Olsen v. Airheart

531 N.W.2d 571, 1995 S.D. LEXIS 54, 1995 WL 273544
CourtSouth Dakota Supreme Court
DecidedMay 10, 1995
Docket18763
StatusPublished
Cited by7 cases

This text of 531 N.W.2d 571 (Olsen v. Airheart) is published on Counsel Stack Legal Research, covering South Dakota Supreme Court primary law. Counsel Stack provides free access to over 12 million legal documents including statutes, case law, regulations, and constitutions.

Bluebook
Olsen v. Airheart, 531 N.W.2d 571, 1995 S.D. LEXIS 54, 1995 WL 273544 (S.D. 1995).

Opinion

SABERS, Justice.

Olsen and Airheart entered into (1) a cow-calf agreement and (2) an oral farm ASCS partnership agreement. Airheart gave Olsen notice of termination after his marriage began to dissolve. Olsen sued and Airheart counterclaimed. The trial court assessed some damages on each party for breach of agreement. We reverse and remand to the trial court.

FACTS

Ray Olsen (Olsen) and Robert and Beverly Airheart (Airheart) are farmers/ranchers in Meade County, South Dakota and did business together. They entered into two agreements in 1990.

Cow-calf agreement.

A written cow-calf agreement provided Olsen 55 percent and Airheart 45 percent of the proceeds from the sale of cattle supplied by Olsen and cared for by Airheart. It stated:

This agreement will run for three years or terminate under mutual agreement with six month notification by either party. (emphasis added).

Airheart unilaterally notified Olsen of his intent to terminate the agreement. However, Olsen claims he must mutually consent before the agreement may terminate.

Olsen brought suit for damages for breach of the cow-calf agreement. Olsen claims Airheart owes him:

1. $8,003.17 for calves sold in Airheart’s name, without splitting the proceeds as required under the agreement.
2. $24,428 for wintering the cows from October 1992 to June 1993 and for one month pasture rent.
3. Cost of Labor for fencing or repair of fence, feeding for cows and bulls during winter of 1992-93.
4. Expenses for spring calving, including branding, dehorning, castrating and vaccinating, veterinary expenses and labor.

Olsen claims Airheart owes $34,527.17 for these expenses 1 through 4. Olsen claims in *572 the alternative that he lost the benefit of his bargain in the net sum of 150,00o. 1

Airheart claims he gave Olsen six months notice in March 1992, terminating the agreement because of his pending divorce. The trial court found that “the agreement of the parties specifically provided that [it] could terminate with six months notification by either par[ty.]” The trial court also found that Airheart provided the six month notification, as conceded by Olsen on cross examination, and that Airheart did not breach the agreement. The trial court denied Olsen’s claims for breach of the cow-calf agreement.

1. Whether the cow-calf agreement required mutual agreement to terminate or only unilateral notification of termination?
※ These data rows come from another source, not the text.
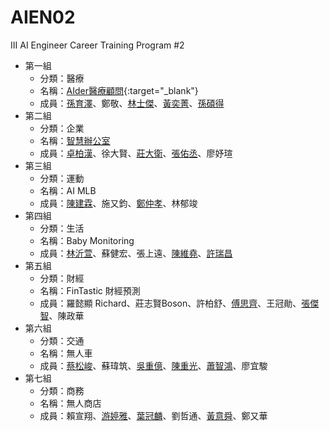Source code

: # AIEN02
III AI Engineer Career Training Program #2
* 第一組
  * 分類：醫療
  * 名稱：[AIder醫療顧問](https://drive.google.com/file/d/197Vv_nZo5LHmKwQ5o8kYR5gutCvLQekY/view){:target="_blank"}
  * 成員：[孫育澤](https://drive.google.com/file/d/1c1Iy6H09I5UHccNv4_t3lgRFiBWtS42J/view)、鄭敬、[林士傑](https://drive.google.com/file/d/141R3yFpW8Kb-ziBMOimgiLerW1D0mp84/view)、[黃奕菁](https://drive.google.com/file/d/1AOiOj1H1nm-f-r1sBudnG67AjCxb2twc/view)、[孫碩得](https://drive.google.com/file/d/1BRf7MvYDtCFj_gsSBzIiMHxzct4JafMd/view)
* 第二組
  * 分類：企業
  * 名稱：[智慧辦公室](https://drive.google.com/file/d/1ka2Bv3AnQviqstxfiAtb3VHG10feqxSQ/view)
  * 成員：[卓柏漢](https://www.cakeresume.com/ghostyydd)、徐大賢、[莊大衛](https://drive.google.com/file/d/1ouHImsDi0vMPwtlOgVhndt3yLfsbtpvQ/view)、[張佑丞](https://www.cakeresume.com/bravod59487)、廖妤瑄
* 第三組
  * 分類：運動
  * 名稱：AI MLB
  * 成員：[陳建霖](https://drive.google.com/file/d/1Yk7KkIGYIX3xIcRzE8QSfUv1Ltwkkkwg/view)、施又鈞、[鄭仲孝](https://drive.google.com/file/d/16NYWejLZYBzDNEdCqvK_jNhUjnJA-4i1/view)、林郁竣
* 第四組
  * 分類：生活
  * 名稱：Baby Monitoring
  * 成員：[林沂萱](https://www.cakeresume.com/lin-yihsuan)、蘇健宏、張上遠、[陳維堯](https://drive.google.com/open?id=1hYYjV3PCWeXSeyRNu-0iQf68Er9aDN_J)、[許瑞昌](https://www.cakeresume.com/s--R4tv-PVBE6fruvM8NEwg5A--/jerry800416)
* 第五組
  * 分類：財經
  * 名稱：FinTastic 財經預測
  * 成員：羅懿顯 Richard、莊志賢Boson、許柏舒、[傅思齊](https://drive.google.com/file/d/1MM6zg85_movlY_09jt1_kNob4uE5MP5h/view)、王冠勛、[張傑智](https://www.cakeresume.com/s--T01jkqtlftQzMfCP4feKng--/chiehchih1110)、陳政華
* 第六組
  * 分類：交通
  * 名稱：無人車
  * 成員：[蔡松峻](https://drive.google.com/file/d/1a0bA0Eo8XqjxYZ_ThI40BHjxub-KRA6t/view)、蘇瑋筑、[吳重億](https://drive.google.com/file/d/1Gsq1twcM9PLDHqclKiCanE03kR-Gmoj4/view)、[陳重光](https://drive.google.com/file/d/1AMnhNX72C45NISpGzO0do0yTaEamp9se/view)、[蕭智鴻](https://drive.google.com/file/d/1Alj8WK_9nNz4ikRcv49trmm01M1DhAKF/view)、廖宜駿
* 第七組
  * 分類：商務
  * 名稱：無人商店
  * 成員：賴宣翔、[游婷雅](https://drive.google.com/file/d/19zmzLxguxdSrW_Pi3PdmJaCz0fE560l0/view)、[葉冠麟](https://www.cakeresume.com/s--ZTG9_88r6cZ9P0fj5zi23w--/cctytw2000)、劉哲通、[黃意舜](https://www.cakeresume.com/s--lA8RDNbvW9bWU4WUeGYFiA--/arron)、鄭又華
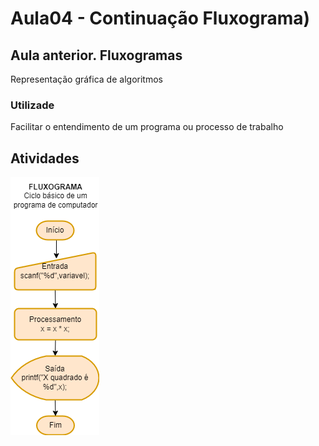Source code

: # Aula04 - Continuação Fluxograma)
## Aula anterior. Fluxogramas
Representação gráfica de algoritmos
### Utilizade
Facilitar o entendimento de um programa ou processo de trabalho

## Atividades
![Fluxograma](./fluxograma.png)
In Baker v. Wilburn, 456 N.W.2d 304, 306 (S.D.1990), we stated:

The effects and terms of a contract are questions of law to be resolved by the court. On appeal, this court can read a contract itself without a presumption in favor of the trial court’s determination. The court is to enforce and give effect to the unambiguous language and terms of the contract. Whether the language of a contract is ambiguous is a question of law for the court. A contract is ambiguous when application of rules of interpretation leave a genuine uncertainty as to which of two or more meanings is correct.

Id. (citations omitted).

In reviewing the terms of this contract, it clearly requires that termination shall be “under mutual agreement.” Olsen claims he never consented to the termination. The trial court held that the six months’ notice was sufficient and did not uphold the “under mutual agreement” requirement. Here, there is no “genuine uncertainty.” Baker, 456 N.W.2d at 306. Therefore, the trial court erred as a matter of law by ignoring the “mutual agreement” requirement. Id. We reverse and remand to the trial court to consider whether the agreement was mutually terminated and whether any damages resulted.

Oral farm agreement.

The parties also entered into an oral farm partnership in 1990 which was to run for two years. It appears it is customary in the industry to have such contracts by oral agreement. Each party contributed their respective land to the Agricultural Stabilization and Conservation Service (ASCS) program to increase their acreage base and maximize their benefits. This program was a price support program for wheat farmers. Each party had certain prescribed duties under the agreement. Olsen was to receive 60 percent and Airheart 40 percent of the ASCS payments and any profits from the sale of the grain. 2

After one year under the agreement, Olsen sold 2,400 acres which were part of the oral agreement. Airheart claims Olsen breached the agreement because of the premature withdrawal of these acres. There was testimony, over objection, that the acres would *573 have yielded 38 bushels per aere. Airheart’s damages were calculated by multiplying the number of bushels per acre, 30, times $3.10 price per bushel, times 2,400 acres, times Airheart’s 40 percent interest, equalling $105,280.00.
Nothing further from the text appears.